I have an array in the form of

a = [[1, 0], [1, 1], [0, 0], [0, 1], [1, 0]]

and I need to sum all values of the same index in the nested lists so that the above yields

[3,2]

This could get archieved by the following code

b = [0]*len(a[0])
for x in a:
  b = map(sum, zip(b,x))

Since a contains hundreds of lists, I wonder if there is a better way to do this. These nested lists have always the same length per run, in the example above 2, but it could well be just 1 or 3 or more, hence the initialization of b to [0]*len(a[0]).

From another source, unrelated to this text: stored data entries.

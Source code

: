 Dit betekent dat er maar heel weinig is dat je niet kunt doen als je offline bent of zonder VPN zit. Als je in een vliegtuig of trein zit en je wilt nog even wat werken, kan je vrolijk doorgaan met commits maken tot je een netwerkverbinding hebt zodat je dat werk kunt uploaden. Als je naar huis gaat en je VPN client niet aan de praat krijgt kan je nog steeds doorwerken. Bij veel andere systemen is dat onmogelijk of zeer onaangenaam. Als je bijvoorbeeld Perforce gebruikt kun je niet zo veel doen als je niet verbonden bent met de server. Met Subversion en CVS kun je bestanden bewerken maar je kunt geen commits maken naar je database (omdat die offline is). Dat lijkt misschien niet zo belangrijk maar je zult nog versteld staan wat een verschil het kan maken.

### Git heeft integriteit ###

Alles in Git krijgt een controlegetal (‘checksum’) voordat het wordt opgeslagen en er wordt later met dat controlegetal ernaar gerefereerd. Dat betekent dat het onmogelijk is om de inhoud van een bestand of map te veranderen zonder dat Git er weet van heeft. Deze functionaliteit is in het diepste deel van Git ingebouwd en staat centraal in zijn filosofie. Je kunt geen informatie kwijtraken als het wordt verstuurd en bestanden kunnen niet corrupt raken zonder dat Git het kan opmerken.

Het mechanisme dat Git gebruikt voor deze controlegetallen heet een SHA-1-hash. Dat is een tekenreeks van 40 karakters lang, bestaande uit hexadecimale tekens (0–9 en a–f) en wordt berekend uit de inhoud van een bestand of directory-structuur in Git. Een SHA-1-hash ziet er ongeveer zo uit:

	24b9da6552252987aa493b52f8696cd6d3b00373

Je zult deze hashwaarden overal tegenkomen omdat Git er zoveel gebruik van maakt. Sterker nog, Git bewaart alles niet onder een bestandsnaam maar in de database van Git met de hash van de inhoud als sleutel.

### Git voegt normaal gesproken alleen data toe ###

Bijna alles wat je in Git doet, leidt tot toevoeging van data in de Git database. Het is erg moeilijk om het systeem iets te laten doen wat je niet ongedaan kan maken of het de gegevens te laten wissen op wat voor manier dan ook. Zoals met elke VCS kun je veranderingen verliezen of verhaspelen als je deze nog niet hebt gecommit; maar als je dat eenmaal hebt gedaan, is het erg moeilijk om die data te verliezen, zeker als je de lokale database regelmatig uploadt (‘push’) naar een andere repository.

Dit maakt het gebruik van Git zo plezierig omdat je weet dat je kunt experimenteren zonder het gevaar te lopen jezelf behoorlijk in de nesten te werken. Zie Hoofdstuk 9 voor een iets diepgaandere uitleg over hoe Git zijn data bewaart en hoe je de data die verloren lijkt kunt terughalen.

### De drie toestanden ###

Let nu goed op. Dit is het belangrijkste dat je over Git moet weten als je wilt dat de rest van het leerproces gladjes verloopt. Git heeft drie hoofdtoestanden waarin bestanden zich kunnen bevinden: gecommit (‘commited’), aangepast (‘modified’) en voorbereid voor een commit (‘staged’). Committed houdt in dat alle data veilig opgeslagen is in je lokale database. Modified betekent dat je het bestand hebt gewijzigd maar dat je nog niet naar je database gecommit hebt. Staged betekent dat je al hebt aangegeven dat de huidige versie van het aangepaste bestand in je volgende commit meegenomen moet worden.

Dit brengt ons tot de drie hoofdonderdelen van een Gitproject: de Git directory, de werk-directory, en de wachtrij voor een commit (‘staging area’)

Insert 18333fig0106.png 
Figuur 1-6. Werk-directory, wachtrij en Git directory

Examples for the different lengths would be:

# nested lists always have 3 items
a = [[1, 0, 1], [1, 1, 1], [0, 0, 1], [0, 1, 1], [1, 0, 0]]
# result: [3, 2, 4]

# nested lists always have 1 item
a = [[1], [1], [0], [0], [1]]
# result: [3]

# mixed lengths would never happen
a = [[1], [0,1], [0], [0,1,1]] # no, this not!

Answer 1

I'd do it like this

b = list(map(sum,zip(*a)))

1. *a expands a for passing in as individual parameters for a function
2. zip(*a) gives us an iterator returning tuples of the first items in the sublists, the second items in the sublists, and so on
3. map(sum,zip(*a)) adds up these tuples and returns a list or an iterator (depending on python version) of the sums
4. The final list call turns this iterator into a list [python 3]

With

a = [[1, 0], [1, 1], [0, 0], [0, 1], [1, 0]]

the above call gives

[3,2]

Answer 2

You can simply transpose your initial matrix and sum each row:

b = [sum(e) for e in zip(*a)]

Answer 3

Solution

Use zip_longest (izip_longest in Python 2) with a fill value of 0 if your lists have different lengths:

>>> from itertools import zip_longest

>>> a = [[1, 0], [1, 1], [0, 0], [0, 1], [1, 0], [10, 20, 30]]
>>> [sum(x) for x in (zip_longest(*a, fillvalue=0))]
[13, 22, 30]

What you intended (guess)

b = [0] * max(map(len, a))
for x in a:
    res = list(map(sum, zip(b, x)))
    b[:len(res)] = res

Now for a:

a = [[1, 0], [1, 1], [0, 0], [0, 1], [1, 0], [10, 20, 30]]

you will get a b of:

[13, 22, 30]

Answer 4

This is exactly the kind of operation you want to harness numpy for.

import numpy as np
a = [[1, 0], [1, 1], [0, 0], [0, 1], [1, 0]]
arr = np.array(a)
arr.sum(axis=0)
=> array([3, 2])

If you must have the result as a list, as opposed to a numpy array, you can use the .tolist() method of numpy arrays.